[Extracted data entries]
········

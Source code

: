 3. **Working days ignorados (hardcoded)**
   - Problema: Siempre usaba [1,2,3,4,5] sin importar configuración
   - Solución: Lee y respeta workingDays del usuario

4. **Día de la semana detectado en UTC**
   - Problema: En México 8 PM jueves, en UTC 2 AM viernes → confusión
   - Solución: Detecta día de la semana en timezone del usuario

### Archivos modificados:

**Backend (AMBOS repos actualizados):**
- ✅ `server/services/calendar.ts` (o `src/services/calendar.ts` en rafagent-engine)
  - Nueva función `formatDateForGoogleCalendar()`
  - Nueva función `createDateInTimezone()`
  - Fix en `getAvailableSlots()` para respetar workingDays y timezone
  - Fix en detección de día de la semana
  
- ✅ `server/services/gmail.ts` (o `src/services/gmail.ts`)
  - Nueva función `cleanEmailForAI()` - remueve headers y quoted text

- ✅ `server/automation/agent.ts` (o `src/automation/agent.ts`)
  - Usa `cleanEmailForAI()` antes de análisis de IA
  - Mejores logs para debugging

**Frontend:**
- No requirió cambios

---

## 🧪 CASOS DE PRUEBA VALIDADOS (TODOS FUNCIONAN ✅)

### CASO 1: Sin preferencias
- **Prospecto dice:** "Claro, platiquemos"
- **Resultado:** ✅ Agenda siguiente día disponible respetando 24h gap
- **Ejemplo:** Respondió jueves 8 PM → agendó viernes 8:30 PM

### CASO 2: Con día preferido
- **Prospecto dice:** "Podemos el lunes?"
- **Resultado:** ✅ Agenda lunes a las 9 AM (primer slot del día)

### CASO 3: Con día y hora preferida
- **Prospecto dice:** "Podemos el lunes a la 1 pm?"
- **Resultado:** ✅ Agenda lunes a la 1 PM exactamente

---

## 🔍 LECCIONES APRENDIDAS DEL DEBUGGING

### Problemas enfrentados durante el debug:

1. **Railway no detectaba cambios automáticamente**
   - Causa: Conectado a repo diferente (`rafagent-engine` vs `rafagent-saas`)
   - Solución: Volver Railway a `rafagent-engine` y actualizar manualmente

········

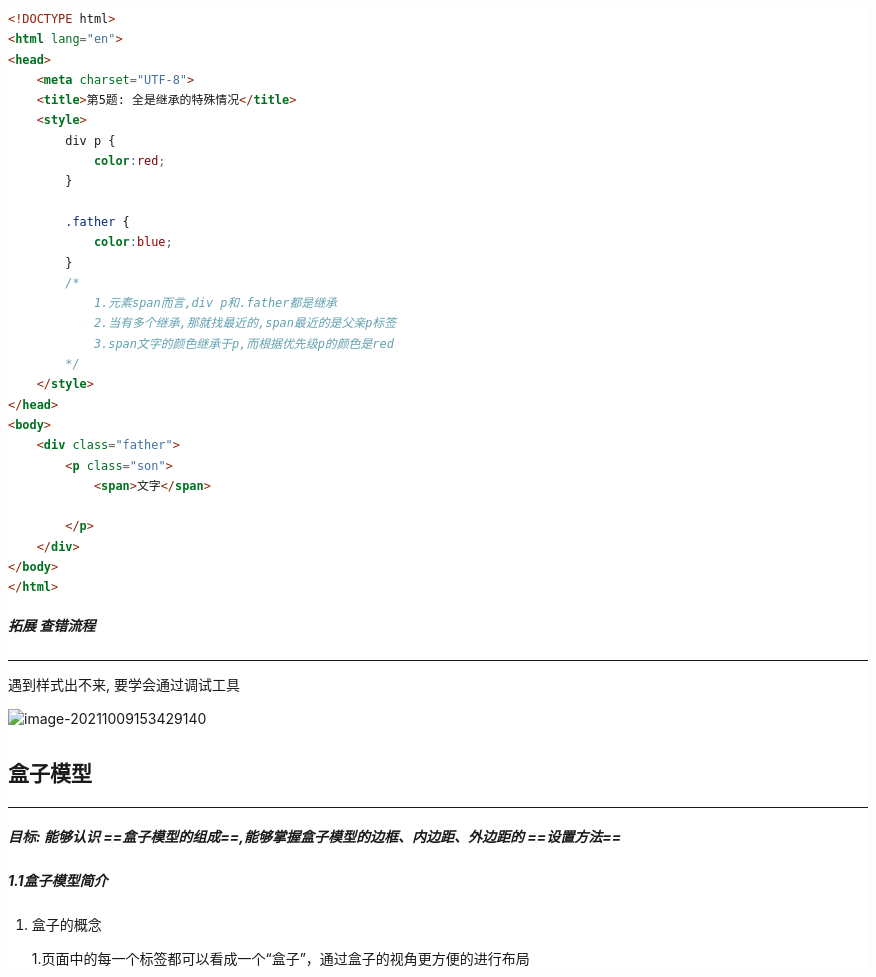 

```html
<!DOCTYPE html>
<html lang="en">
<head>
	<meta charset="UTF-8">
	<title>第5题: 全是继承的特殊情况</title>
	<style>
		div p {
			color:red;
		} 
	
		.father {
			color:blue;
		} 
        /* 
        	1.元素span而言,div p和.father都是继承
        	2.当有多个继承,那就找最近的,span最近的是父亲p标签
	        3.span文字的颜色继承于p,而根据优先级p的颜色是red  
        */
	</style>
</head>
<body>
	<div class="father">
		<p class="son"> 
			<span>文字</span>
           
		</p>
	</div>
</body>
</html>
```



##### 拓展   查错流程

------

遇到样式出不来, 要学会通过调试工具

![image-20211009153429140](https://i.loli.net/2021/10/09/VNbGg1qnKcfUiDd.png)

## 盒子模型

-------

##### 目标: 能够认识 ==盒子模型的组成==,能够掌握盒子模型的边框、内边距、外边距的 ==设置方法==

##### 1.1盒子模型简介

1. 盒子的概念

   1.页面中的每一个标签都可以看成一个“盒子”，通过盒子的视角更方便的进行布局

········

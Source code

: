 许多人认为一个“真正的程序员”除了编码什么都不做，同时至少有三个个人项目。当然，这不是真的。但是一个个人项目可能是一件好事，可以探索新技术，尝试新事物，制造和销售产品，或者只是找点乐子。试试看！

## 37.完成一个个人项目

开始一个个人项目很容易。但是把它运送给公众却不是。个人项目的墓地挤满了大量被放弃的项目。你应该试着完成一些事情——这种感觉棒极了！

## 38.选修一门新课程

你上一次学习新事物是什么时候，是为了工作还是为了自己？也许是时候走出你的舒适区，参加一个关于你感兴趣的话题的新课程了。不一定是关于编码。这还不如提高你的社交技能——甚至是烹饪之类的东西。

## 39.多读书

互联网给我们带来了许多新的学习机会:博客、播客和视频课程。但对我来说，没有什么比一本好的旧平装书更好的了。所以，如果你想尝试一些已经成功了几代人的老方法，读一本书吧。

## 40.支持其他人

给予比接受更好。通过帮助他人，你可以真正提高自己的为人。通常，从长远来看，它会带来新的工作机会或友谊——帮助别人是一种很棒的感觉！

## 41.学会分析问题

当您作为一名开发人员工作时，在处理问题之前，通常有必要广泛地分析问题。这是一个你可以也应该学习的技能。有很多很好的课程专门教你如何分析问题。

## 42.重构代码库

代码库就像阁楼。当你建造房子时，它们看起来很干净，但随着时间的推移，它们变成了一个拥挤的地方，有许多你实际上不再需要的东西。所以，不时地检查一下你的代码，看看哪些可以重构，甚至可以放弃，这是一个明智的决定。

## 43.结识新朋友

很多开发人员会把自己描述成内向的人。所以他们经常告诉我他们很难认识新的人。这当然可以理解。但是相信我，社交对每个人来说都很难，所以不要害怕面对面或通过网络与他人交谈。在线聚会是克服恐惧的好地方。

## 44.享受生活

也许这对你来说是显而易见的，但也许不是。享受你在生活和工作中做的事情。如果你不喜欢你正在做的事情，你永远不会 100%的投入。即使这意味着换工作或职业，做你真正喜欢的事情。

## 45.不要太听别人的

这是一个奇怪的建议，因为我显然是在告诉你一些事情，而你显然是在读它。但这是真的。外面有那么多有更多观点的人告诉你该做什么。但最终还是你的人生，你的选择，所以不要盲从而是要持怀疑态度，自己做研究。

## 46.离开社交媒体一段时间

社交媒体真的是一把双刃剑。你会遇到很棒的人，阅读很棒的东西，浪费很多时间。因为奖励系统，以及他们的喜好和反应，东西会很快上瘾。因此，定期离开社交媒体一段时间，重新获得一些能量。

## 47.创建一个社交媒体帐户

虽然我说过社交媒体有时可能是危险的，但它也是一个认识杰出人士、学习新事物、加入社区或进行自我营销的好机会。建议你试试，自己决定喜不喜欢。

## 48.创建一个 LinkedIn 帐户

········

I need every line of the data that has the word "Resultado"; please list them.

__PROBLEM SOLUTION__:
- **Resultado:** ✅ Agenda siguiente día disponible respetando 24h gap
- **Resultado:** ✅ Agenda lunes a las 9 AM (primer slot del día)
- **Resultado:** ✅ Agenda lunes a la 1 PM exactamente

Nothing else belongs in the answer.